According to Piscator13), the urinary β2-M is a good marker for early detection of proximal tubular damage. β2-M is isolated from the urine of patient with Wilson's disease and chronic cadmium poisoning by Berggard and Bearn18) in 1986. β2-M is naturally made in most nucleated cells, especially lymphocytes, and it exists in serum, urine, cerebrospinal fluid, saliva, and ascites19,20). β2-M is a small circulating protein with a molecular weight of 11,800, which is partly filtrated at the glomerulus. After glomerular filtration, β2-M is normally 99.9% reabsorbed in the proximal tubule and degradated in the lysosome of the renal tubular cell, and finally excreted in the urine4,5). The excretion of urinary β2-M dose not always increase when the serum β2-M increases, and it can increase when the reabsorption decreases due to dysfunction of renal proximal tubule; cadmium poisoning, mercury poisoning, Balkan nephropathy, tubule injury due to antibiotics, acute glomerular nephritis, renal failure, urogenital malformation21,22). In rheumatic arthritis, systemic lupus erythematosis, Crohn's disease, chronic liver disease, leukemia, and lymphoma, the concentration of serum β2-M increases. If these disorders do not exist, the concentration of serum β2-M is dependent on the GFR, and the excretion of urinary β2-M is dependent on the function of the proximal renal tubule23,24).
In our study, we measured the level of the urinary β2-M in patients with glomerulonephritis, and evaluated the correlation between the urinary β2-M and the GFR. We found that there was no correlation between urinary β2-M and GFR, which was a different result in relation to urinary NAG although both urinary NAG and urinary β2-M are considered markers of tubular injury.
In Sherman's study, both urinary NAG and urinary β2-M increased in patients with progressive glomerulonephritis. Sherman et al.17) had shown that there was a tubulointerstitial involvement in the renal parenchymal diseases. Our results of study about urinary β2-M is different from that of Sherman's study.
Chiaramonte had conducted studies regarding urinary NAG and urinary β2-M in patients with renal disease. He found that both urinary NAG and urinary β2-M increased further in the progressive renal disease, and he concluded that these were useful and accurate markers of renal injury progression23). In our study, we evaluated urinary NAG and urinary β2-M in each of the three stages of renal disease, which was classified by GFR. Chronic kidney disease is classified into five stages by GFR. Stage 1 is characterized by slightly diminished function with normal or relatively high GFR (>90 mL/min/1.73 m2). In stage 2 there is mild reduction in GFR (60 to 89 mL/min/1.73 m2), stage 3 consists of moderate reduction in GFR (30 to 59 mL/min/1.73 m2), stage 4 has a severe reduction in GFR (5 to 29 mL/min/1.73 m2), and stage 5 is established kidney failure (<15 mL/min/1.73 m2)1). In our study, we found that as the stage was higher, the correlation between urinary NAG and GFR was a more steep negative coefficient of correlation.

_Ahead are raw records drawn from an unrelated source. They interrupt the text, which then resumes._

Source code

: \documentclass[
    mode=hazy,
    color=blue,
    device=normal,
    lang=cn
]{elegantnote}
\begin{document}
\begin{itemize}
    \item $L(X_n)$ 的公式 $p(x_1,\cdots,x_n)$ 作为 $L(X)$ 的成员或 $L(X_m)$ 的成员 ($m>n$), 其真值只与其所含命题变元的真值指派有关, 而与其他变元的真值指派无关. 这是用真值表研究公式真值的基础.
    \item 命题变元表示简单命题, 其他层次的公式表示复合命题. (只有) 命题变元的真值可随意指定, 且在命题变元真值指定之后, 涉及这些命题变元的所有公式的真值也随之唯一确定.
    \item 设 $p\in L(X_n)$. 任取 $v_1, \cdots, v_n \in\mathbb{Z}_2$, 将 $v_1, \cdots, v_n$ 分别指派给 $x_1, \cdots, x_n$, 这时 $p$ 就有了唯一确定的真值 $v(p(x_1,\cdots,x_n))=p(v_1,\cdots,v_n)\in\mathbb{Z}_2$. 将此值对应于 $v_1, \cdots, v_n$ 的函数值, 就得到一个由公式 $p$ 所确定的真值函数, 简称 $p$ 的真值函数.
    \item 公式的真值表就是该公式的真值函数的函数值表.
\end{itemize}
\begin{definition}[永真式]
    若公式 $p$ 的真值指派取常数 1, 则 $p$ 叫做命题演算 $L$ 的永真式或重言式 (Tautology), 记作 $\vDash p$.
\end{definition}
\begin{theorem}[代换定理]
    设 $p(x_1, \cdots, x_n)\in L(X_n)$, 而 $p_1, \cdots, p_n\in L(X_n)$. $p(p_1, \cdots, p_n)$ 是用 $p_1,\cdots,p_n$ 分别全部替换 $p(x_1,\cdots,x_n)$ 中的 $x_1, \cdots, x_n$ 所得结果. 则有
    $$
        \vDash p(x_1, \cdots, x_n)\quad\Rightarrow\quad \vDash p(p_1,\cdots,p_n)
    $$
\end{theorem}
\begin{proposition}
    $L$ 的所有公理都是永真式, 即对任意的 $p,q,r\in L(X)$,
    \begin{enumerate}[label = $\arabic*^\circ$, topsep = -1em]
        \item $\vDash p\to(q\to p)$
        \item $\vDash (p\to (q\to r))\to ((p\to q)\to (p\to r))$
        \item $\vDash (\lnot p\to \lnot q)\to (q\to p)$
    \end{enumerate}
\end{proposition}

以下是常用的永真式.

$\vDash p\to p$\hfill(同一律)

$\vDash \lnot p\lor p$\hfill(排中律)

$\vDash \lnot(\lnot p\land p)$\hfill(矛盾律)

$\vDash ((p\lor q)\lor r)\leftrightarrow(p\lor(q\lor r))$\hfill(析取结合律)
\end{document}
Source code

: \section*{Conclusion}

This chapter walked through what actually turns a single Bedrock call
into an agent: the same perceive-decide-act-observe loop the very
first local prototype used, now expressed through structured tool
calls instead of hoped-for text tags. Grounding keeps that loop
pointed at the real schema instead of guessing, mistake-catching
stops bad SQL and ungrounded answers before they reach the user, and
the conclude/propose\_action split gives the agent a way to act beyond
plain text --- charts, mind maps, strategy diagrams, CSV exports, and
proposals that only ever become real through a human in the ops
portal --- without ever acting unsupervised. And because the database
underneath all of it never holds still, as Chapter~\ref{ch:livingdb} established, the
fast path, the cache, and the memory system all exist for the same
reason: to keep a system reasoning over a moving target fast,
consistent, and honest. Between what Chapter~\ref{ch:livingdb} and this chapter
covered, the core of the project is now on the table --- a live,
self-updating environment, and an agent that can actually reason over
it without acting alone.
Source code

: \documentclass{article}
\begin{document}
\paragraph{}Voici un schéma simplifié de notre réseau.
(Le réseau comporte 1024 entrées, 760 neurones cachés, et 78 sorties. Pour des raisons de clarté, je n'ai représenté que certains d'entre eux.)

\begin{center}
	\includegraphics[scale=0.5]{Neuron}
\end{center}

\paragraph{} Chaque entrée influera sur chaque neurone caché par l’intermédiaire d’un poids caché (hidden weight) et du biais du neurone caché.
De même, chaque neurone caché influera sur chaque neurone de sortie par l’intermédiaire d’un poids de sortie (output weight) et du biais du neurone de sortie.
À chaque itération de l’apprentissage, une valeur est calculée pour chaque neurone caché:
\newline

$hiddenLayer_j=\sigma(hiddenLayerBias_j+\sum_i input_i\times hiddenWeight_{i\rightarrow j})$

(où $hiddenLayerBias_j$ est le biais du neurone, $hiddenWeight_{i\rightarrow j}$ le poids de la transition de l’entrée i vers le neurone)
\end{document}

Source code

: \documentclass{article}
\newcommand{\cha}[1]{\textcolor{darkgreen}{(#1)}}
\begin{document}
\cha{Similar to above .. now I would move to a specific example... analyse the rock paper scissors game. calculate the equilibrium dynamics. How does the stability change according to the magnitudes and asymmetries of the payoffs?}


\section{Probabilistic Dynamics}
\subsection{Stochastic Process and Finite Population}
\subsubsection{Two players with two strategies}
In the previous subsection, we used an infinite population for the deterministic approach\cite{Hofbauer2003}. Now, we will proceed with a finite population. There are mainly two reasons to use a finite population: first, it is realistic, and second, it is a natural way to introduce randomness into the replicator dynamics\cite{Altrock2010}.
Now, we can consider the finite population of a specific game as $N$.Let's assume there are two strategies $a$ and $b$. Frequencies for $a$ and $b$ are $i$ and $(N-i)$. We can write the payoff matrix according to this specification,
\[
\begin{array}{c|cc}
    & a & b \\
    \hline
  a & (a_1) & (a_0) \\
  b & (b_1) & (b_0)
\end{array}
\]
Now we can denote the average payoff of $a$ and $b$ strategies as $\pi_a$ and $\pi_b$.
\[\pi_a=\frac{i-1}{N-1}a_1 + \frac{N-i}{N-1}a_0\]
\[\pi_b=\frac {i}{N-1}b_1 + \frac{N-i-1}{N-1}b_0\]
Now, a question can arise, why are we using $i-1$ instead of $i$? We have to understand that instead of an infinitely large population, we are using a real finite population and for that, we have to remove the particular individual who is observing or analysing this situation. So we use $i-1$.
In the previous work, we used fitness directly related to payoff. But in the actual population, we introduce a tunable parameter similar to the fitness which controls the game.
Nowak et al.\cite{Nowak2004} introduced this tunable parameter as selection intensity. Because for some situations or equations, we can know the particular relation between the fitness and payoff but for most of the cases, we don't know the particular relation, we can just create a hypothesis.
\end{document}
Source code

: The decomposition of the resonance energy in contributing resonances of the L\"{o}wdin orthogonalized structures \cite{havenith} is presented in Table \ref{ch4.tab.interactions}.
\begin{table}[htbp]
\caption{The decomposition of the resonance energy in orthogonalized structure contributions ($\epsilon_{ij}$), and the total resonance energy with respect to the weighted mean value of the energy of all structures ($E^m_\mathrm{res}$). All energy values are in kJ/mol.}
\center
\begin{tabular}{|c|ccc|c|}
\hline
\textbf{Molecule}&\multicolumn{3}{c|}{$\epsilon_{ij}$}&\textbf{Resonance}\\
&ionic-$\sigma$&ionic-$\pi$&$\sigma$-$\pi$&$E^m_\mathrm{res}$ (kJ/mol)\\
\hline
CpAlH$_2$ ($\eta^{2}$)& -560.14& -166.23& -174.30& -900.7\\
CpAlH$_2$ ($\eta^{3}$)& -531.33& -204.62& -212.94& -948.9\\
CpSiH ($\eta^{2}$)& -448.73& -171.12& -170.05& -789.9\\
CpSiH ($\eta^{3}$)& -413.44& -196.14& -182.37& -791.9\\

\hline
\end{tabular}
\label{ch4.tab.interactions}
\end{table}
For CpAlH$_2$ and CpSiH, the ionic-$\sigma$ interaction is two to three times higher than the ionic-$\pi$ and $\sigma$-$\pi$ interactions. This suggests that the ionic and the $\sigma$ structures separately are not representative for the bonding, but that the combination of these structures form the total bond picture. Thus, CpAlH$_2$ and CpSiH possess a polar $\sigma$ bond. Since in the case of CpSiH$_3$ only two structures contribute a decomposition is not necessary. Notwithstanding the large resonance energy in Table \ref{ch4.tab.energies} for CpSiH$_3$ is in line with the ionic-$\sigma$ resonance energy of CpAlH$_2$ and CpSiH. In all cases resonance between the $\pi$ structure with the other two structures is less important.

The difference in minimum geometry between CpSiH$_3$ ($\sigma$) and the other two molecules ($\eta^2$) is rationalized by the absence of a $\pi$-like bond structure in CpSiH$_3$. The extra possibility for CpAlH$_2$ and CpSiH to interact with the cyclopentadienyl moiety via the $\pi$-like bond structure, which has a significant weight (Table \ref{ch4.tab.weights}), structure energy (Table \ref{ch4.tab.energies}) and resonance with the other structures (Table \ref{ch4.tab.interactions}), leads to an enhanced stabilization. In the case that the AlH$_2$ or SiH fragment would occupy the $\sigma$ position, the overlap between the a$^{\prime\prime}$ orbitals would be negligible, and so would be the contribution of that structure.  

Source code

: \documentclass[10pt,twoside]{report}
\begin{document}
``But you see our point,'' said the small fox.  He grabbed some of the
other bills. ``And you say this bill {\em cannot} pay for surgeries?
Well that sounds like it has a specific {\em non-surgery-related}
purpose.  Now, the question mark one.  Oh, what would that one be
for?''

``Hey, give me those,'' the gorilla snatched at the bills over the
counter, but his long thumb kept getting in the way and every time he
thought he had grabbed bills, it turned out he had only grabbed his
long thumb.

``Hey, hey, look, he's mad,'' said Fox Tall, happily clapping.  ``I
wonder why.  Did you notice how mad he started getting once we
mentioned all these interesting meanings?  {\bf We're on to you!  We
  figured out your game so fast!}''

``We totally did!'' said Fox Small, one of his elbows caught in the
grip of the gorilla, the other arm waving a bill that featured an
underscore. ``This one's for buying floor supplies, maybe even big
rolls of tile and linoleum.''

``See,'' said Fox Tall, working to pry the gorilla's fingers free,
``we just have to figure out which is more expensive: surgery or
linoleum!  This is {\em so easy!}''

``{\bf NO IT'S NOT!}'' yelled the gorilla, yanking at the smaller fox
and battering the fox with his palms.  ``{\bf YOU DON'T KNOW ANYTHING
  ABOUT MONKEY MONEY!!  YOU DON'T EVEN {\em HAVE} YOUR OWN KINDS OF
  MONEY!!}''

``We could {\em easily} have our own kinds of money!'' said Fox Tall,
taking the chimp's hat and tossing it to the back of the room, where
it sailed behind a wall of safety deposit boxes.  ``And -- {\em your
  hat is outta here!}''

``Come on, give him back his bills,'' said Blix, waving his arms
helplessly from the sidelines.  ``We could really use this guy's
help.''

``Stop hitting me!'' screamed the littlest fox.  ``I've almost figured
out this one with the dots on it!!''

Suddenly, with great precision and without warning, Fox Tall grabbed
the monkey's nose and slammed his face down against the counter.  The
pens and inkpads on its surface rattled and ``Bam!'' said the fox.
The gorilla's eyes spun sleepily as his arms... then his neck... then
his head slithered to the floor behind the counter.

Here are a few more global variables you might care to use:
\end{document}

Based on our findings, we believe that the urinary NAG can be used to predict the function of the glomerulus in chronic kidney disease. We also suggest further investigation is necessary in larger patient populations, along with follow-up studies. As well, further studies to investigate the differences between urinary NAG and urinary β2-M as evaluation markers will be necessary.